● **WHAT THIS TASK INVOLVES**:
Out of all the lines below, count those with the word "licenci". Give the number only.

(Stored data)
----
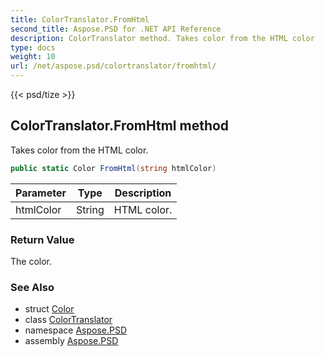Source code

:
 ```yaml
---
title: ColorTranslator.FromHtml
second_title: Aspose.PSD for .NET API Reference
description: ColorTranslator method. Takes color from the HTML color
type: docs
weight: 10
url: /net/aspose.psd/colortranslator/fromhtml/
---
```

{{< psd/tize >}}
## ColorTranslator.FromHtml method

Takes color from the HTML color.

```csharp
public static Color FromHtml(string htmlColor)
```

| Parameter | Type | Description |
| --- | --- | --- |
| htmlColor | String | HTML color. |

### Return Value

The color.

### See Also

* struct [Color](../../color/)
* class [ColorTranslator](../)
* namespace [Aspose.PSD](../../colortranslator/)
* assembly [Aspose.PSD](../../../)


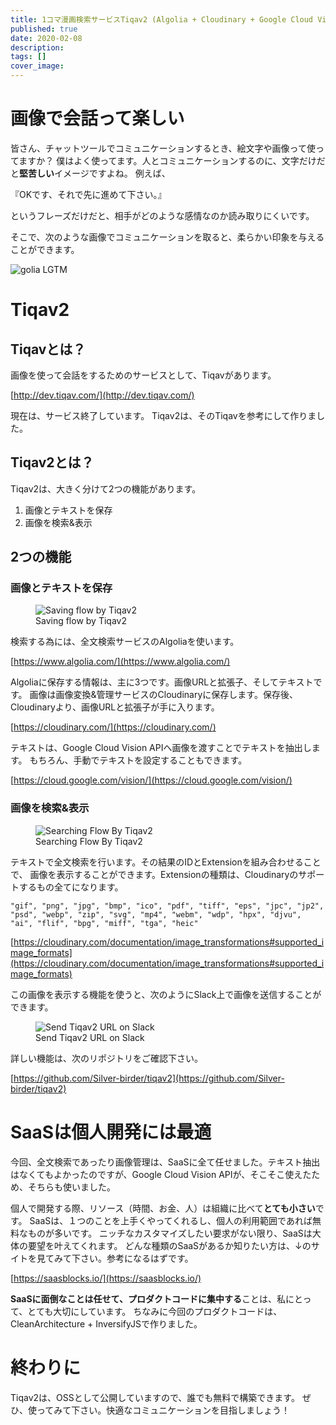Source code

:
 ```yaml
---
title: 1コマ漫画検索サービスTiqav2 (Algolia + Cloudinary + Google Cloud Vision API) 作ってみた
published: true
date: 2020-02-08
description: 
tags: []
cover_image: 
---
```


<!--  TODO: TOC -->

# 画像で会話って楽しい
皆さん、チャットツールでコミュニケーションするとき、絵文字や画像って使ってますか？
僕はよく使ってます。人とコミュニケーションするのに、文字だけだと**堅苦しい**イメージですよね。
例えば、

『OKです、それで先に進めて下さい。』

というフレーズだけだと、相手がどのような感情なのか読み取りにくいです。

そこで、次のような画像でコミュニケーションを取ると、柔らかい印象を与えることができます。

![golia LGTM](https://res.cloudinary.com/silverbirder/image/upload/v1580997144/LGTM/golia.png)

# Tiqav2
## Tiqavとは？
画像を使って会話をするためのサービスとして、Tiqavがあります。

[http://dev.tiqav.com/](http://dev.tiqav.com/)

現在は、サービス終了しています。
Tiqav2は、そのTiqavを参考にして作りました。

## Tiqav2とは？
Tiqav2は、大きく分けて2つの機能があります。

1.  画像とテキストを保存
1.  画像を検索&表示

## 2つの機能
### 画像とテキストを保存

<figure title="Saving flow by Tiqav2">
<img alt="Saving flow by Tiqav2" src="https://res.cloudinary.com/silverbirder/image/upload/v1614429484/silver-birder.github.io/blog/saving_flow_by_tiqav2.png">
<figcaption>Saving flow by Tiqav2</figcaption>
</figure>

検索する為には、全文検索サービスのAlgoliaを使います。

[https://www.algolia.com/](https://www.algolia.com/)  <!--  TODO: embed  -->

Algoliaに保存する情報は、主に3つです。画像URLと拡張子、そしてテキストです。
画像は画像変換&管理サービスのCloudinaryに保存します。保存後、Cloudinaryより、画像URLと拡張子が手に入ります。

[https://cloudinary.com/](https://cloudinary.com/)  <!--  TODO: embed  -->

テキストは、Google Cloud Vision APIへ画像を渡すことでテキストを抽出します。
もちろん、手動でテキストを設定することもできます。

[https://cloud.google.com/vision/](https://cloud.google.com/vision/)  <!--  TODO: embed  -->

### 画像を検索&表示

<figure title="Searching Flow  By Tiqav2">
<img alt="Searching Flow  By Tiqav2" src="https://res.cloudinary.com/silverbirder/image/upload/v1614429523/silver-birder.github.io/blog/searching_flow_by_tiqav2.png">
<figcaption>Searching Flow  By Tiqav2</figcaption>
</figure>

テキストで全文検索を行います。その結果のIDとExtensionを組み合わせることで、
画像を表示することができます。Extensionの種類は、Cloudinaryのサポートするもの全てになります。

```
"gif", "png", "jpg", "bmp", "ico", "pdf", "tiff", "eps", "jpc", "jp2", "psd", "webp", "zip", "svg", "mp4", "webm", "wdp", "hpx", "djvu", "ai", "flif", "bpg", "miff", "tga", "heic"
```

[https://cloudinary.com/documentation/image_transformations#supported_image_formats](https://cloudinary.com/documentation/image_transformations#supported_image_formats)  <!--  TODO: embed  -->

この画像を表示する機能を使うと、次のようにSlack上で画像を送信することができます。

<figure title="Send Tiqav2 URL on Slack">
<img alt="Send Tiqav2 URL on Slack" src="https://res.cloudinary.com/silverbirder/image/upload/v1614429563/silver-birder.github.io/blog/send_tiqav2_URL_on_slack.png">
<figcaption>Send Tiqav2 URL on Slack</figcaption>
</figure>

詳しい機能は、次のリポジトリをご確認下さい。

[https://github.com/Silver-birder/tiqav2](https://github.com/Silver-birder/tiqav2)  <!--  TODO: embed  -->

# SaaSは個人開発には最適
今回、全文検索であったり画像管理は、SaaSに全て任せました。テキスト抽出はなくてもよかったのですが、Google Cloud Vision APIが、そこそこ使えたため、そちらも使いました。

個人で開発する際、リソース（時間、お金、人）は組織に比べて**とても小さい**です。
SaaSは、１つのことを上手くやってくれるし、個人の利用範囲であれば無料なものが多いです。
ニッチなカスタマイズしたい要求がない限り、SaaSは大体の要望を叶えてくれます。
どんな種類のSaaSがあるか知りたい方は、↓のサイトを見てみて下さい。参考になるはずです。

[https://saasblocks.io/](https://saasblocks.io/)  <!--  TODO: embed  -->

**SaaSに面倒なことは任せて、プロダクトコードに集中する**ことは、私にとって、とても大切にしています。
ちなみに今回のプロダクトコードは、CleanArchitecture + InversifyJSで作りました。

# 終わりに
Tiqav2は、OSSとして公開していますので、誰でも無料で構築できます。
ぜひ、使ってみて下さい。快適なコミュニケーションを目指しましょう！


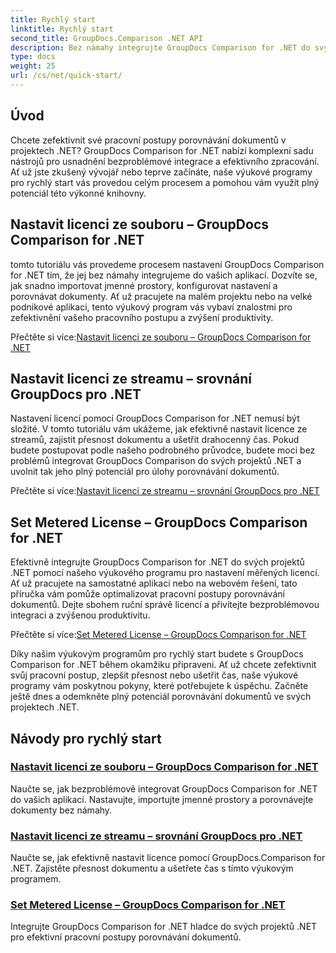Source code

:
 ```yaml
---
title: Rychlý start
linktitle: Rychlý start
second_title: GroupDocs.Comparison .NET API
description: Bez námahy integrujte GroupDocs Comparison for .NET do svých projektů. Naučte se efektivní metody nastavení licencí pro přesné pracovní postupy porovnávání dokumentů.
type: docs
weight: 25
url: /cs/net/quick-start/
---
```


## Úvod

Chcete zefektivnit své pracovní postupy porovnávání dokumentů v projektech .NET? GroupDocs Comparison for .NET nabízí komplexní sadu nástrojů pro usnadnění bezproblémové integrace a efektivního zpracování. Ať už jste zkušený vývojář nebo teprve začínáte, naše výukové programy pro rychlý start vás provedou celým procesem a pomohou vám využít plný potenciál této výkonné knihovny.

## Nastavit licenci ze souboru – GroupDocs Comparison for .NET

tomto tutoriálu vás provedeme procesem nastavení GroupDocs Comparison for .NET tím, že jej bez námahy integrujeme do vašich aplikací. Dozvíte se, jak snadno importovat jmenné prostory, konfigurovat nastavení a porovnávat dokumenty. Ať už pracujete na malém projektu nebo na velké podnikové aplikaci, tento výukový program vás vybaví znalostmi pro zefektivnění vašeho pracovního postupu a zvýšení produktivity.

 Přečtěte si více:[Nastavit licenci ze souboru – GroupDocs Comparison for .NET](./set-license-from-file/)

## Nastavit licenci ze streamu – srovnání GroupDocs pro .NET

Nastavení licencí pomocí GroupDocs Comparison for .NET nemusí být složité. V tomto tutoriálu vám ukážeme, jak efektivně nastavit licence ze streamů, zajistit přesnost dokumentu a ušetřit drahocenný čas. Pokud budete postupovat podle našeho podrobného průvodce, budete moci bez problémů integrovat GroupDocs Comparison do svých projektů .NET a uvolnit tak jeho plný potenciál pro úlohy porovnávání dokumentů.

 Přečtěte si více:[Nastavit licenci ze streamu – srovnání GroupDocs pro .NET](./set-license-from-stream/)

## Set Metered License – GroupDocs Comparison for .NET

Efektivně integrujte GroupDocs Comparison for .NET do svých projektů .NET pomocí našeho výukového programu pro nastavení měřených licencí. Ať už pracujete na samostatné aplikaci nebo na webovém řešení, tato příručka vám pomůže optimalizovat pracovní postupy porovnávání dokumentů. Dejte sbohem ruční správě licencí a přivítejte bezproblémovou integraci a zvýšenou produktivitu.

 Přečtěte si více:[Set Metered License – GroupDocs Comparison for .NET](./set-metered-license/)

Díky našim výukovým programům pro rychlý start budete s GroupDocs Comparison for .NET během okamžiku připraveni. Ať už chcete zefektivnit svůj pracovní postup, zlepšit přesnost nebo ušetřit čas, naše výukové programy vám poskytnou pokyny, které potřebujete k úspěchu. Začněte ještě dnes a odemkněte plný potenciál porovnávání dokumentů ve svých projektech .NET.
## Návody pro rychlý start
### [Nastavit licenci ze souboru – GroupDocs Comparison for .NET](./set-license-from-file/)
Naučte se, jak bezproblémově integrovat GroupDocs Comparison for .NET do vašich aplikací. Nastavujte, importujte jmenné prostory a porovnávejte dokumenty bez námahy.
### [Nastavit licenci ze streamu – srovnání GroupDocs pro .NET](./set-license-from-stream/)
Naučte se, jak efektivně nastavit licence pomocí GroupDocs.Comparison for .NET. Zajistěte přesnost dokumentu a ušetřete čas s tímto výukovým programem.
### [Set Metered License – GroupDocs Comparison for .NET](./set-metered-license/)
Integrujte GroupDocs Comparison for .NET hladce do svých projektů .NET pro efektivní pracovní postupy porovnávání dokumentů.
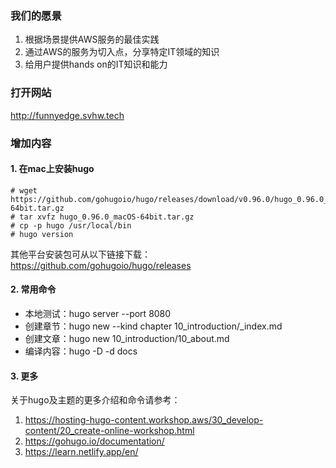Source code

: ### 我们的愿景

1. 根据场景提供AWS服务的最佳实践
1. 通过AWS的服务为切入点，分享特定IT领域的知识
2. 给用户提供hands on的IT知识和能力

### 打开网站

http://funnyedge.svhw.tech

### 增加内容

#### 1. 在mac上安装hugo

```
# wget https://github.com/gohugoio/hugo/releases/download/v0.96.0/hugo_0.96.0_macOS-64bit.tar.gz
# tar xvfz hugo_0.96.0_macOS-64bit.tar.gz
# cp -p hugo /usr/local/bin
# hugo version
```

其他平台安装包可从以下链接下载：
https://github.com/gohugoio/hugo/releases

#### 2. 常用命令

- 本地测试：hugo server --port 8080
- 创建章节：hugo new --kind chapter 10_introduction/_index.md
- 创建文章：hugo new 10_introduction/10_about.md
- 编译内容：hugo -D -d docs

#### 3. 更多

关于hugo及主题的更多介绍和命令请参考：
1. https://hosting-hugo-content.workshop.aws/30_develop-content/20_create-online-workshop.html
2. https://gohugo.io/documentation/
3. https://learn.netlify.app/en/

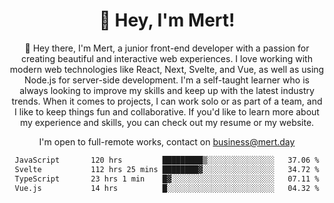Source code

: <div align="center">
  <h1 align="center">👋 Hey, I'm Mert! </h1>
<p>
 🎉 Hey there, I'm Mert, a junior front-end developer with a passion for creating beautiful and interactive web experiences. I love working with modern web technologies like React, Next, Svelte, and Vue, as well as using Node.js for server-side development. I'm a self-taught learner who is always looking to improve my skills and keep up with the latest industry trends. When it comes to projects, I can work solo or as part of a team, and I like to keep things fun and collaborative. If you'd like to learn more about my experience and skills, you can check out my resume or my website.
</p>

  I'm open to full-remote works, contact on [business@mert.day](mailto:business@mert.day) 
  
<!--START_SECTION:waka-->

```txt
JavaScript       120 hrs         █████████▒░░░░░░░░░░░░░░░   37.06 %
Svelte           112 hrs 25 mins ████████▓░░░░░░░░░░░░░░░░   34.72 %
TypeScript       23 hrs 1 min    █▓░░░░░░░░░░░░░░░░░░░░░░░   07.11 %
Vue.js           14 hrs          █░░░░░░░░░░░░░░░░░░░░░░░░   04.32 %
```

<!--END_SECTION:waka-->
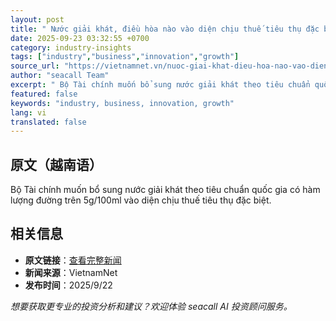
 ```yaml
---
layout: post
title: " Nước giải khát, điều hòa nào vào diện chịu thuế tiêu thụ đặc biệt? "
date: 2025-09-23 03:32:55 +0700
category: industry-insights
tags: ["industry","business","innovation","growth"]
source_url: "https://vietnamnet.vn/nuoc-giai-khat-dieu-hoa-nao-vao-dien-chiu-thue-tieu-thu-dac-biet-2445093.html"
author: "seacall Team"
excerpt: " Bộ Tài chính muốn bổ sung nước giải khát theo tiêu chuẩn quốc gia có hàm lượng đường trên 5g/100ml vào diện chịu thuế tiêu thụ đặc biệt...."
featured: false
keywords: "industry, business, innovation, growth"
lang: vi
translated: false
---
```


## 原文（越南语）

 Bộ Tài chính muốn bổ sung nước giải khát theo tiêu chuẩn quốc gia có hàm lượng đường trên 5g/100ml vào diện chịu thuế tiêu thụ đặc biệt.

## 相关信息

- **原文链接**：[查看完整新闻](https://vietnamnet.vn/nuoc-giai-khat-dieu-hoa-nao-vao-dien-chiu-thue-tieu-thu-dac-biet-2445093.html)
- **新闻来源**：VietnamNet
- **发布时间**：2025/9/22

*想要获取更专业的投资分析和建议？欢迎体验 seacall AI 投资顾问服务。*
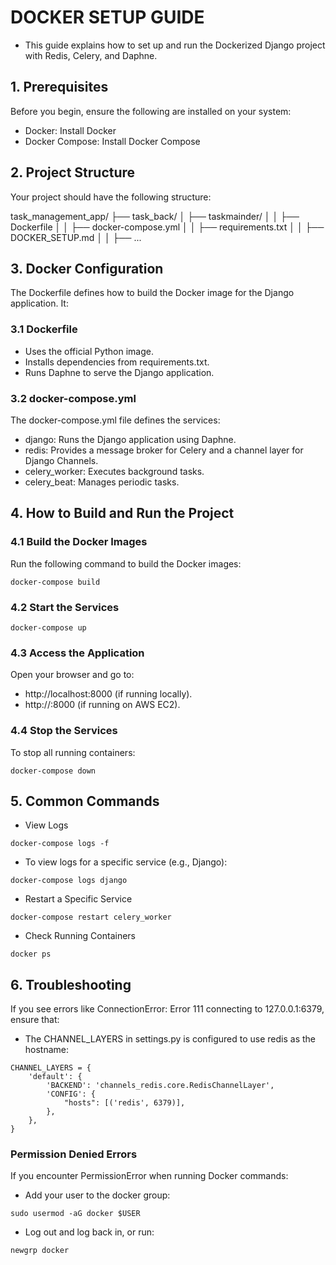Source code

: # DOCKER SETUP GUIDE

* This guide explains how to set up and run the Dockerized Django project with Redis, Celery, and Daphne.


## 1. Prerequisites
Before you begin, ensure the following are installed on your system:


* Docker: Install Docker
* Docker Compose: Install Docker Compose

## 2. Project Structure
Your project should have the following structure:


task_management_app/
├── task_back/
│   ├── taskmainder/
│   │   ├── Dockerfile
│   │   ├── docker-compose.yml
│   │   ├── requirements.txt
│   │   ├── DOCKER_SETUP.md
│   │   ├── ...


## 3. Docker Configuration
The Dockerfile defines how to build the Docker image for the Django application. It:

### 3.1 Dockerfile

* Uses the official Python image.
* Installs dependencies from requirements.txt.
* Runs Daphne to serve the Django application.

### 3.2 docker-compose.yml
The docker-compose.yml file defines the services:

* django: Runs the Django application using Daphne.
* redis: Provides a message broker for Celery and a channel layer for Django Channels.
* celery_worker: Executes background tasks.
* celery_beat: Manages periodic tasks.



## 4. How to Build and Run the Project

### 4.1 Build the Docker Images
Run the following command to build the Docker images:

```
docker-compose build
```

### 4.2 Start the Services

```
docker-compose up
```


### 4.3 Access the Application
Open your browser and go to:

* http://localhost:8000 (if running locally).
* http://<your-ec2-public-ip>:8000 (if running on AWS EC2).


### 4.4 Stop the Services
To stop all running containers:

```
docker-compose down
```

## 5. Common Commands

* View Logs
```
docker-compose logs -f
```


* To view logs for a specific service (e.g., Django):
```
docker-compose logs django
```


* Restart a Specific Service
```
docker-compose restart celery_worker
```


* Check Running Containers

```
docker ps
```

## 6. Troubleshooting

If you see errors like ConnectionError: Error 111 connecting to 127.0.0.1:6379, ensure that:


* The CHANNEL_LAYERS in settings.py is configured to use redis as the hostname:

```
CHANNEL_LAYERS = {
    'default': {
        'BACKEND': 'channels_redis.core.RedisChannelLayer',
        'CONFIG': {
            "hosts": [('redis', 6379)],
        },
    },
}
```

### Permission Denied Errors
If you encounter PermissionError when running Docker commands:

* Add your user to the docker group:
```
sudo usermod -aG docker $USER
```

* Log out and log back in, or run:
```
newgrp docker
```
----
● **SOLUTION TO THE PROBLEM**:
6